Jonsen notes william-osler‘s role in shaping the American medical ethics tradition around what Jonsen calls “a role model theory of ethics”: the simplest of deontologies, resting on the Golden Rule and veneration for “that most memorable of human documents, the Hippocratic Oath.” Whether or not this veneration was justified, it “left an almost indelible mark on medical ethics: ethics is what my best teacher does.”(Jonsen, 2000)
After the Russian Revolution, the Soviet state abolished the Hippocratic Oath because it defined the physician as agent of the patient rather than servant of the state. Szasz, observing this, called the Oath “a Bill of Rights for the patient,” a framing that captures one genuine dimension of its function even as it overstates the scope of the document’s patient-protection provisions.(Szasz, Thomas, 1960)
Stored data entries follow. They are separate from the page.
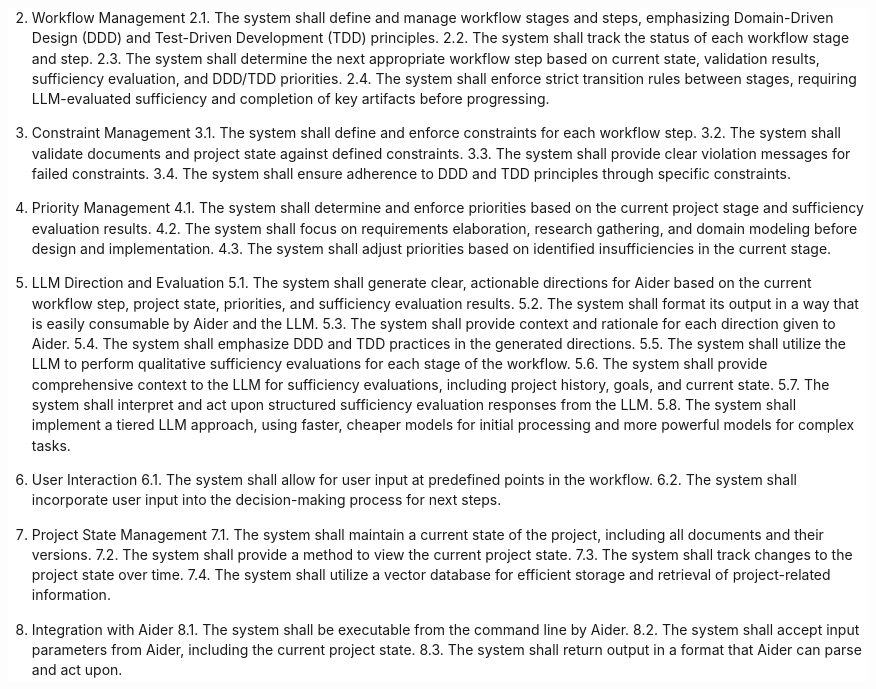 2. Workflow Management
   2.1. The system shall define and manage workflow stages and steps, emphasizing Domain-Driven Design (DDD) and Test-Driven Development (TDD) principles.
   2.2. The system shall track the status of each workflow stage and step.
   2.3. The system shall determine the next appropriate workflow step based on current state, validation results, sufficiency evaluation, and DDD/TDD priorities.
   2.4. The system shall enforce strict transition rules between stages, requiring LLM-evaluated sufficiency and completion of key artifacts before progressing.

3. Constraint Management
   3.1. The system shall define and enforce constraints for each workflow step.
   3.2. The system shall validate documents and project state against defined constraints.
   3.3. The system shall provide clear violation messages for failed constraints.
   3.4. The system shall ensure adherence to DDD and TDD principles through specific constraints.

4. Priority Management
   4.1. The system shall determine and enforce priorities based on the current project stage and sufficiency evaluation results.
   4.2. The system shall focus on requirements elaboration, research gathering, and domain modeling before design and implementation.
   4.3. The system shall adjust priorities based on identified insufficiencies in the current stage.

5. LLM Direction and Evaluation
   5.1. The system shall generate clear, actionable directions for Aider based on the current workflow step, project state, priorities, and sufficiency evaluation results.
   5.2. The system shall format its output in a way that is easily consumable by Aider and the LLM.
   5.3. The system shall provide context and rationale for each direction given to Aider.
   5.4. The system shall emphasize DDD and TDD practices in the generated directions.
   5.5. The system shall utilize the LLM to perform qualitative sufficiency evaluations for each stage of the workflow.
   5.6. The system shall provide comprehensive context to the LLM for sufficiency evaluations, including project history, goals, and current state.
   5.7. The system shall interpret and act upon structured sufficiency evaluation responses from the LLM.
   5.8. The system shall implement a tiered LLM approach, using faster, cheaper models for initial processing and more powerful models for complex tasks.

6. User Interaction
   6.1. The system shall allow for user input at predefined points in the workflow.
   6.2. The system shall incorporate user input into the decision-making process for next steps.

7. Project State Management
   7.1. The system shall maintain a current state of the project, including all documents and their versions.
   7.2. The system shall provide a method to view the current project state.
   7.3. The system shall track changes to the project state over time.
   7.4. The system shall utilize a vector database for efficient storage and retrieval of project-related information.

8. Integration with Aider
   8.1. The system shall be executable from the command line by Aider.
   8.2. The system shall accept input parameters from Aider, including the current project state.
   8.3. The system shall return output in a format that Aider can parse and act upon.
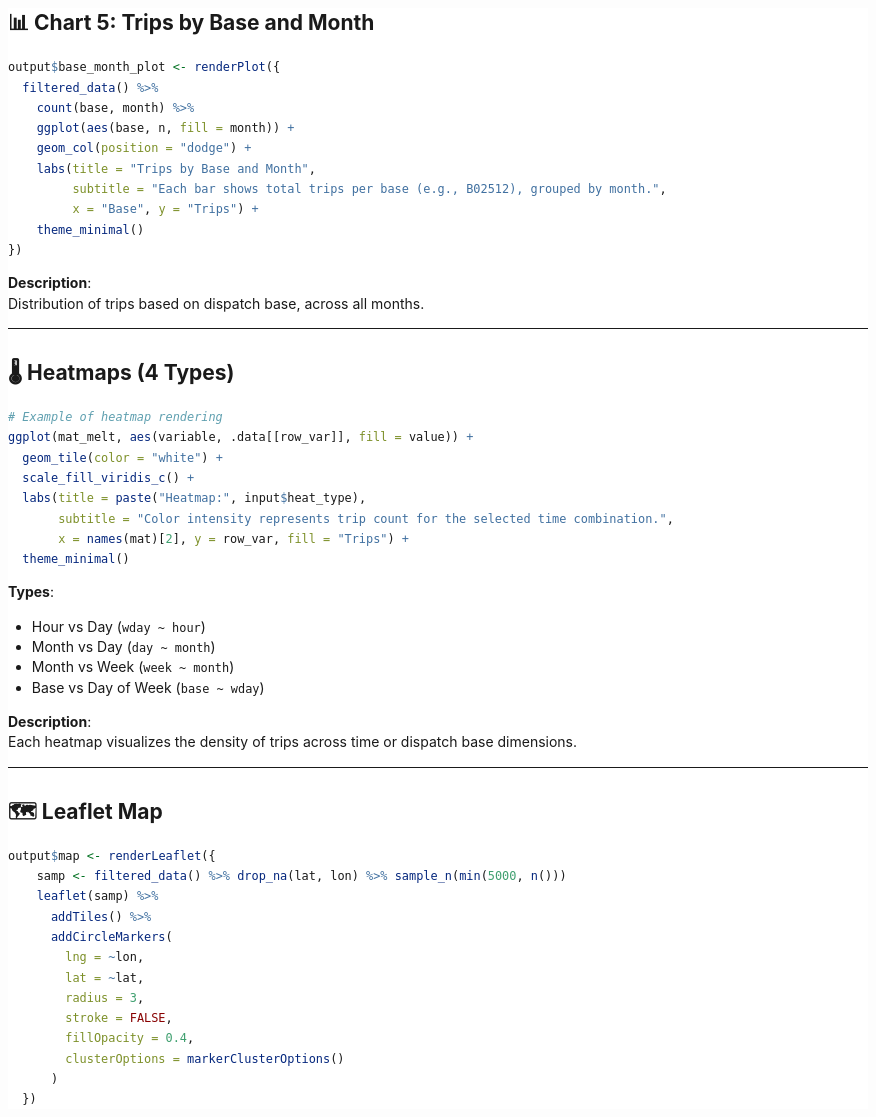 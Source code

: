 
## 📊 Chart 5: Trips by Base and Month

```r
output$base_month_plot <- renderPlot({
  filtered_data() %>%
    count(base, month) %>%
    ggplot(aes(base, n, fill = month)) +
    geom_col(position = "dodge") +
    labs(title = "Trips by Base and Month",
         subtitle = "Each bar shows total trips per base (e.g., B02512), grouped by month.",
         x = "Base", y = "Trips") +
    theme_minimal()
})
```

**Description**:  
Distribution of trips based on dispatch base, across all months.

---

## 🌡️ Heatmaps (4 Types)

```r
# Example of heatmap rendering
ggplot(mat_melt, aes(variable, .data[[row_var]], fill = value)) +
  geom_tile(color = "white") +
  scale_fill_viridis_c() +
  labs(title = paste("Heatmap:", input$heat_type),
       subtitle = "Color intensity represents trip count for the selected time combination.",
       x = names(mat)[2], y = row_var, fill = "Trips") +
  theme_minimal()
```

**Types**:
- Hour vs Day (`wday ~ hour`)
- Month vs Day (`day ~ month`)
- Month vs Week (`week ~ month`)
- Base vs Day of Week (`base ~ wday`)

**Description**:  
Each heatmap visualizes the density of trips across time or dispatch base dimensions.

---

## 🗺️ Leaflet Map

```r
output$map <- renderLeaflet({
    samp <- filtered_data() %>% drop_na(lat, lon) %>% sample_n(min(5000, n()))
    leaflet(samp) %>%
      addTiles() %>%
      addCircleMarkers(
        lng = ~lon,
        lat = ~lat,
        radius = 3,
        stroke = FALSE,
        fillOpacity = 0.4,
        clusterOptions = markerClusterOptions()
      )
  })
```

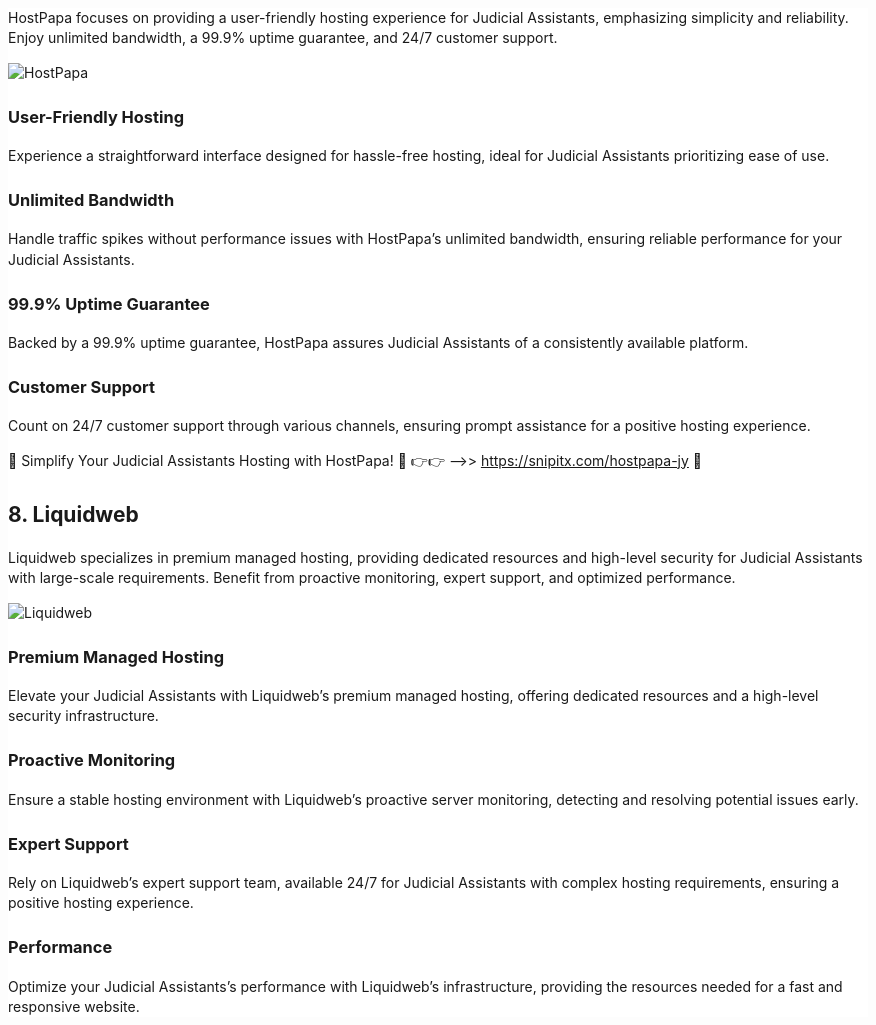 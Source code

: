 HostPapa focuses on providing a user-friendly hosting experience for Judicial Assistants, emphasizing simplicity and reliability. Enjoy unlimited bandwidth, a 99.9% uptime guarantee, and 24/7 customer support.

![HostPapa](https://i.imgur.com/ouDTkvl.jpeg "HostPapa Hosting")

### User-Friendly Hosting
Experience a straightforward interface designed for hassle-free hosting, ideal for Judicial Assistants prioritizing ease of use.

### Unlimited Bandwidth
Handle traffic spikes without performance issues with HostPapa’s unlimited bandwidth, ensuring reliable performance for your Judicial Assistants.

### 99.9% Uptime Guarantee
Backed by a 99.9% uptime guarantee, HostPapa assures Judicial Assistants of a consistently available platform.

### Customer Support
Count on 24/7 customer support through various channels, ensuring prompt assistance for a positive hosting experience.

🌈 Simplify Your Judicial Assistants Hosting with HostPapa! 🚀
👉👉 -->> https://snipitx.com/hostpapa-jy 🚀

## 8. Liquidweb

Liquidweb specializes in premium managed hosting, providing dedicated resources and high-level security for Judicial Assistants with large-scale requirements. Benefit from proactive monitoring, expert support, and optimized performance.

![Liquidweb](https://i.imgur.com/4IvT9SC.jpeg "Liquidweb Hosting")

### Premium Managed Hosting
Elevate your Judicial Assistants with Liquidweb’s premium managed hosting, offering dedicated resources and a high-level security infrastructure.

### Proactive Monitoring
Ensure a stable hosting environment with Liquidweb’s proactive server monitoring, detecting and resolving potential issues early.

### Expert Support
Rely on Liquidweb’s expert support team, available 24/7 for Judicial Assistants with complex hosting requirements, ensuring a positive hosting experience.

### Performance
Optimize your Judicial Assistants’s performance with Liquidweb’s infrastructure, providing the resources needed for a fast and responsive website.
The Oath in Contemporary Medical Ethics
The Oath’s relationship to contemporary bioethics is complex. The hippocratic-corpus contains no phrase equivalent to “First, do no harm” (primum non nocere). Miles establishes that “neither the Oath nor any Greek medical treatise contains such a phrase.” Leven, in the Cambridge Companion to Hippocrates, traces the principle to Epidemics I, where the injunction ‘to help or at least to do no harm’ is present but not formulated in those exact words — the famous Latin rendering primum non nocere appears in no ancient text at all.(Pormann (ed.), 2018) The closest ancient text is Epidemics I: “Practice two things in your dealings with disease: either help or do not harm the patient.” Lane Fox confirms that this Epidemics formulation is the first surviving Greek prose statement of non-maleficence, and that Galen himself “testifies to the impact this aim made on him when he first read it” six centuries later, though doctors today often wrongly believe the phrase appears in the Oath.(Lane Fox, 2020) The popular attribution of “do no harm” to the Hippocratic Oath appears traceable to an 1845 French ethics book and to Florence Nightingale’s 1863 work on hospital architecture.(Miles, 2004)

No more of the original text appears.